Today NASA uses wheeled rovers to navigate the surface of Mars and conduct planetary science, but recently funded research involving Texas A&M University scientists will test the feasibility of new surface-exploration technology: legged robots.

Ryan Ewing, Robert R. Berg Professor in the Department of Geology and Geophysics at Texas A&M, and Marion Nachon, associate research scientist in geology and geophysics, are co-investigators on the three-year, $3-million research project funded by NASA and led by Feifei Qian, a WiSE Gabilan Assistant Professor at the University of Southern California Viterbi School of Engineering. The aim of the research is to create and test legged robots that could more easily glide through icy surfaces, crusted sand and other difficult-to-navigate environments, thus significantly enhancing scientists’ abilities to gather information from planetary bodies.

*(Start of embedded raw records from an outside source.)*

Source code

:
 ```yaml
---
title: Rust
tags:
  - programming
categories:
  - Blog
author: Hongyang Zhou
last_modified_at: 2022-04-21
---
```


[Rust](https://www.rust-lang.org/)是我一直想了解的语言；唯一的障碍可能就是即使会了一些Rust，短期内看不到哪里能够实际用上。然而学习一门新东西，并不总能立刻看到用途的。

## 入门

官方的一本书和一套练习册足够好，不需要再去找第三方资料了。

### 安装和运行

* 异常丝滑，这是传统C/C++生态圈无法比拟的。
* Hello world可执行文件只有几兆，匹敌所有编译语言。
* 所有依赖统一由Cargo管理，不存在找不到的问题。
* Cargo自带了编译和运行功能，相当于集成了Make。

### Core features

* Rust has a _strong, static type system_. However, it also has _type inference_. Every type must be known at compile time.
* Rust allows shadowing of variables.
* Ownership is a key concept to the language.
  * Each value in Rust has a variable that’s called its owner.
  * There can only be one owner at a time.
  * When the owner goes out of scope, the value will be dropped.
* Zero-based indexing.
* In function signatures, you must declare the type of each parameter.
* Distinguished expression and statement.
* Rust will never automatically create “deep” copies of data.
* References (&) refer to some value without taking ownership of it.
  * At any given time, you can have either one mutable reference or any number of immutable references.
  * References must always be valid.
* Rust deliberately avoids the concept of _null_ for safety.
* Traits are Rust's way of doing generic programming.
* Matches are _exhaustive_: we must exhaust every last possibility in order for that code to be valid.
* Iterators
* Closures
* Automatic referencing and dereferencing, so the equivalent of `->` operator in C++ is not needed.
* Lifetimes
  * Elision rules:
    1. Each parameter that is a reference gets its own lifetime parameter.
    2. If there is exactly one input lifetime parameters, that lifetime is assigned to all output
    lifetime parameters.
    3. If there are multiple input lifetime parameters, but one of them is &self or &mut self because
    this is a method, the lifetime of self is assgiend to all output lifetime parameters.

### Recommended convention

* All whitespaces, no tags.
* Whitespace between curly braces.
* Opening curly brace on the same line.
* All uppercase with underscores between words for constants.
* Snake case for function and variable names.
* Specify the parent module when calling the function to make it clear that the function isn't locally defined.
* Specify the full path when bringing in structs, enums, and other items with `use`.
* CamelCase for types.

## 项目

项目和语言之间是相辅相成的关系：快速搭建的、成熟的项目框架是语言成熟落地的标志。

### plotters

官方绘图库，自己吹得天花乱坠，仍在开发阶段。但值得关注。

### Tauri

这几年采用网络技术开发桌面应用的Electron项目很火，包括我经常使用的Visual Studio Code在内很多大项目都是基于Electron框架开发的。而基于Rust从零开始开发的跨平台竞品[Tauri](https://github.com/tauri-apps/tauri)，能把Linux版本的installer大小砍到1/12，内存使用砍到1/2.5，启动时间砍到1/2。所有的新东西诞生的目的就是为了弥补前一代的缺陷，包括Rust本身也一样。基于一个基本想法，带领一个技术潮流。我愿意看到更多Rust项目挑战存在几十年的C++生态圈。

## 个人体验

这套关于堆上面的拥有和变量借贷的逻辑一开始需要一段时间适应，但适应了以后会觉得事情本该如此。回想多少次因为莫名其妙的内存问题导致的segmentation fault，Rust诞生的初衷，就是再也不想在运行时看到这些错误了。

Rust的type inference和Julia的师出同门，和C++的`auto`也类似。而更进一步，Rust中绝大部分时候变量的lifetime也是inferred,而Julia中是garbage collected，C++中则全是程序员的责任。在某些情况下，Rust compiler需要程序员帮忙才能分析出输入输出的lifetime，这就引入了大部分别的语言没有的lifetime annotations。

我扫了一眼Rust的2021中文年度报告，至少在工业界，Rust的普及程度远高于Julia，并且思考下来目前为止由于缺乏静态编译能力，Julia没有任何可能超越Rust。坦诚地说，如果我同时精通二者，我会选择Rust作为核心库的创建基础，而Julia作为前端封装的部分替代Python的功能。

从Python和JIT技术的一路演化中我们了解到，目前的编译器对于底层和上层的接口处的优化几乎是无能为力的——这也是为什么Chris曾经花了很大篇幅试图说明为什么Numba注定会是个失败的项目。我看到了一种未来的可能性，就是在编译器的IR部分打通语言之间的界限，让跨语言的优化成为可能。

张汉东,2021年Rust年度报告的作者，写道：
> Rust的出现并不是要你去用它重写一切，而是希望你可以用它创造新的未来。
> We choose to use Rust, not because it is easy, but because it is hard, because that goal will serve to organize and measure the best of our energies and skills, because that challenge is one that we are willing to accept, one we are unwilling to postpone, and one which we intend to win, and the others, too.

While the Mars Exploration Rovers and other robots have been successfully sent into space, they typically operate based on pre-programmed agendas that require human scientists and engineers to input detailed instructions regarding where to go and what to do prior to the robots’ arrival at the planet. As a result, when the robot encounters unexpected scenarios or discovers interesting measurements, it has limited capabilities to adapt its plan. This can hinder how robots and rovers navigate new environments or even cause them to miss scientific opportunities.

Ewing says that enhanced understanding of how to integrate robotics technology with both planetary science and cognitive science will improve robot-aided exploration of planetary environments. This project aims to test next-generation, high-mobility robots that can agilely move through planetary surfaces and flexibly support scientific exploration goals.

“We will conduct this research in two key planetary analog sites that present well-defined gradients in soil types from crusty sand at White Sands Dune Field, New Mexico to icy rock mixtures at Mt. Hood, Oregon,” Ewing explained. “Our objective is to integrate high-mobility legged robots with embedded terrain-sensing technologies and cognitive human decision models to study the geotechnical properties of these soils.” 

The project employs “bio-inspired” robots with legs, meaning their form is modeled after animals’ unique abilities to move well on challenging surfaces like soft sand. Utilizing the latest “direct-drive” actuator technology, these robots can “feel” the terrain (e.g., sand softness and rock shapes) through their legs. This ability allows the legged robots to interact with the environment in the same manner as animals, adjusting their movement as needed.

As Qian puts it, these robots are modeled in a manner that allows them “to not just mimic how the animals look, but really understand what makes these animals successful on different terrains.”

The ability to “feel” the terrain using legs also allows these legged robots to easily gather information about the environment as they move around and adjust exploration strategies based on this information.

“We’ll be working to determine how the friction and erodibility of different soils is affected by surface crusts, rock-covered soils and ice content,” Ewing explained. “We will deploy the direct-drive legged robots to map soil strength at two sites that are like landscapes on the Moon, Mars and other worlds. We will simultaneously measure environmental parameters that control soil strength, including particle size and shape, soil moisture, chemical composition and ice content.”